Quelles précédentes attaques xénophobes l’Allemagne a-t-elle connues ?

Début juin, Walter Lübcke, un élu local ouvertement favorable à l’accueil des migrants, a été retrouvé mort à Cassel, dans le centre du pays, tué par balle. Le suspect du meurtre est décrit par la police comme proche de la mouvance néonazie. En octobre, un sympathisant d’extrême droite a tiré sur une synagogue puis sur un restaurant turc, tuant deux personnes, à Halle, dans l’est du pays. Il avait filmé et diffusé l’attaque sur Internet. Vendredi dernier, la police a arrêté 12 membres d’un groupuscule d’extrême droite, soupçonnés de préparer l’attaque de plusieurs mosquées. Ils avaient prévu de filmer et de diffuser leurs crimes en ligne. Depuis fin septembre, huit hommes âgés de 21 à 32 ans, originaires de Chemnitz, dans l’est du pays, et présentés comme des néonazis, sont jugés pour avoir voulu perpétrer des attentats « contre des étrangers et des personnes de convictions politiques différentes ».
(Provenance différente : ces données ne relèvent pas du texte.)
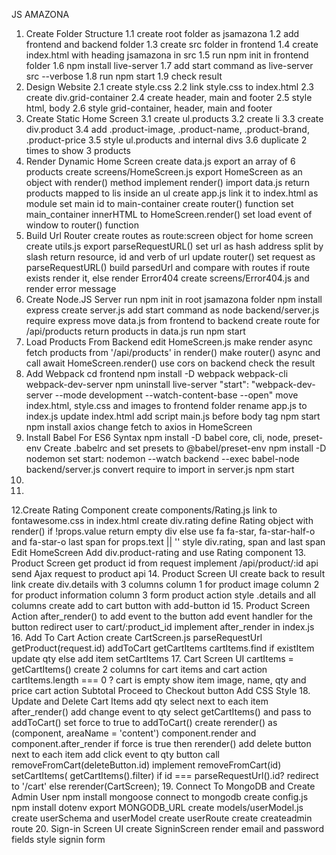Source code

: JS AMAZONA

1. Create Folder Structure
    1.1 create root folder as jsamazona
    1.2 add frontend and backend folder
    1.3 create src folder in frontend
    1.4 create index.html with heading jsamazona in src
    1.5 run npm init in frontend folder
    1.6 npm install live-server
    1.7 add start command as live-server src --verbose
    1.8 run npm start
    1.9 check result
2. Design Website
    2.1 create style.css
    2.2 link style.css to index.html
    2.3 create div.grid-container
    2.4 create header, main and footer
    2.5 style html, body
    2.6 style grid-container, header, main and footer
3. Create Static Home Screen
    3.1 create ul.products
    3.2 create li
    3.3 create div.product
    3.4 add .product-image, .product-name, .product-brand, .product-price
    3.5 style ul.products and internal divs
    3.6 duplicate 2 times to show 3 products
4. Render Dynamic Home Screen
    create data.js
    export an array of 6 products
    create screens/HomeScreen.js
    export HomeScreen as an object with render() method
    implement render()
    import data.js
    return products mapped to lis inside an ul
    create app.js
    link it to index.html as module
    set main id to main-container
    create router() function
    set main_container innerHTML to HomeScreen.render()
    set load event of window to router() function
5. Build Url Router
    create routes as route:screen object for home screen
    create utils.js
    export parseRequestURL()
    set url as hash address split by slash
    return resource, id and verb of url
    update router()
    set request as parseRequestURL()
    build parsedUrl and compare with routes
    if route exists render it, else render Error404
    create screens/Error404.js and render error message
6. Create Node.JS Server
    run npm init in root jsamazona folder
    npm install express
    create server.js
    add start command as node backend/server.js
    require express
    move data.js from frontend to backend
    create route for /api/products
    return products in data.js
    run npm start
7. Load Products From Backend
    edit HomeScreen.js
    make render async
    fetch products from '/api/products' in render()
    make router() async and call await HomeScreen.render()
    use cors on backend
    check the result
8. Add Webpack
    cd frontend
    npm install -D webpack webpack-cli webpack-dev-server
    npm uninstall live-server
    "start": "webpack-dev-server --mode development --watch-content-base --open"
    move index.html, style.css and images to frontend folder
    rename app.js to index.js
    update index.html
    add script main.js before body tag
    npm start
    npm install axios
    change fetch to axios in HomeScreen
9. Install Babel For ES6 Syntax
    npm install -D babel core, cli, node, preset-env
    Create .babelrc and set presets to @babel/preset-env
    npm install -D nodemon
    set start: nodemon --watch backend --exec babel-node backend/server.js
    convert require to import in server.js
    npm start
10.
11.
12.Create Rating Component
    create components/Rating.js
    link to fontawesome.css in index.html
    create div.rating
    define Rating object with render()
    if !props.value return empty div
    else use fa fa-star, fa-star-half-o and fa-star-o
    last span for props.text || ''
    style div.rating, span and last span
    Edit HomeScreen
    Add div.product-rating and use Rating component
13. Product Screen
    get product id from request
    implement /api/product/:id api
    send Ajax request to product api
14. Product Screen UI
    create back to result link
    create div.details with 3 columns
    column 1 for product image
    column 2 for product information
    column 3 form product action
    style .details and all columns
    create add to cart button with add-button id
15. Product Screen Action
    after_render() to add event to the button
    add event handler for the button
    redirect user to cart/:product_id
    implement after_render in index.js
16. Add To Cart Action
    create CartScreen.js
    parseRequestUrl
    getProduct(request.id)
    addToCart
    getCartItems
    cartItems.find
    if existItem update qty
    else add item
    setCartItems
17. Cart Screen UI
    cartItems = getCartItems()
    create 2 columns for cart items and cart action
    cartItems.length === 0 ? cart is empty
    show item image, name, qty and price
    cart action
    Subtotal
    Proceed to Checkout button
    Add CSS Style
18. Update and Delete Cart Items
    add qty select next to each item
    after_render()
    add change event to qty select
    getCartItems() and pass to addToCart()
    set force to true to addToCart()
    create rerender() as (component, areaName = 'content')
    component.render and component.after_render
    if force is true then rerender()
    add delete button next to each item
    add click event to qty button
    call removeFromCart(deleteButton.id)
    implement removeFromCart(id)
    setCartItems( getCartItems().filter)
    if id === parseRequestUrl().id? redirect to '/cart'
    else rerender(CartScreen);
19. Connect To MongoDB and Create Admin User
    npm install mongoose
    connect to mongodb
    create config.js
    npm install dotenv
    export MONGODB_URL
    create models/userModel.js
    create userSchema and userModel
    create userRoute
    create createadmin route
20. Sign-in Screen UI
    create SigninScreen
    render email and password fields
    style signin form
Comment évolue le terrorisme d’extrême droite en Allemagne ?

L’Office fédéral de la protection de la Constitution (BfV), le service des renseignements intérieurs, recensait 24 100 militants d’extrême droite en 2018 contre 65 000 militants en 1990. Si ce nombre est en recul, celui des militants classés comme violents par le BfV a fortement progressé : 12 700 en 2018 contre 1 400 en 1990. Dans une étude publiée en décembre, la chercheuse Nele Katharina Wissmann estime que l’extrême droite allemande s’est profondément transformée depuis les années 1990, s’étant « à la fois radicalisée et embourgeoisée ». En s’appuyant sur les chiffres de la police, elle note que les crimes obéissant à des motivations politiques sont plus souvent le fait de l’extrême droite que de l’extrême gauche ou de groupuscules djihadistes. Elle précise que, « comme dans le terrorisme islamiste », il y a de plus en plus de « loups solitaires », des terroristes qui agissent seuls et sans suivre les instructions d’une organisation.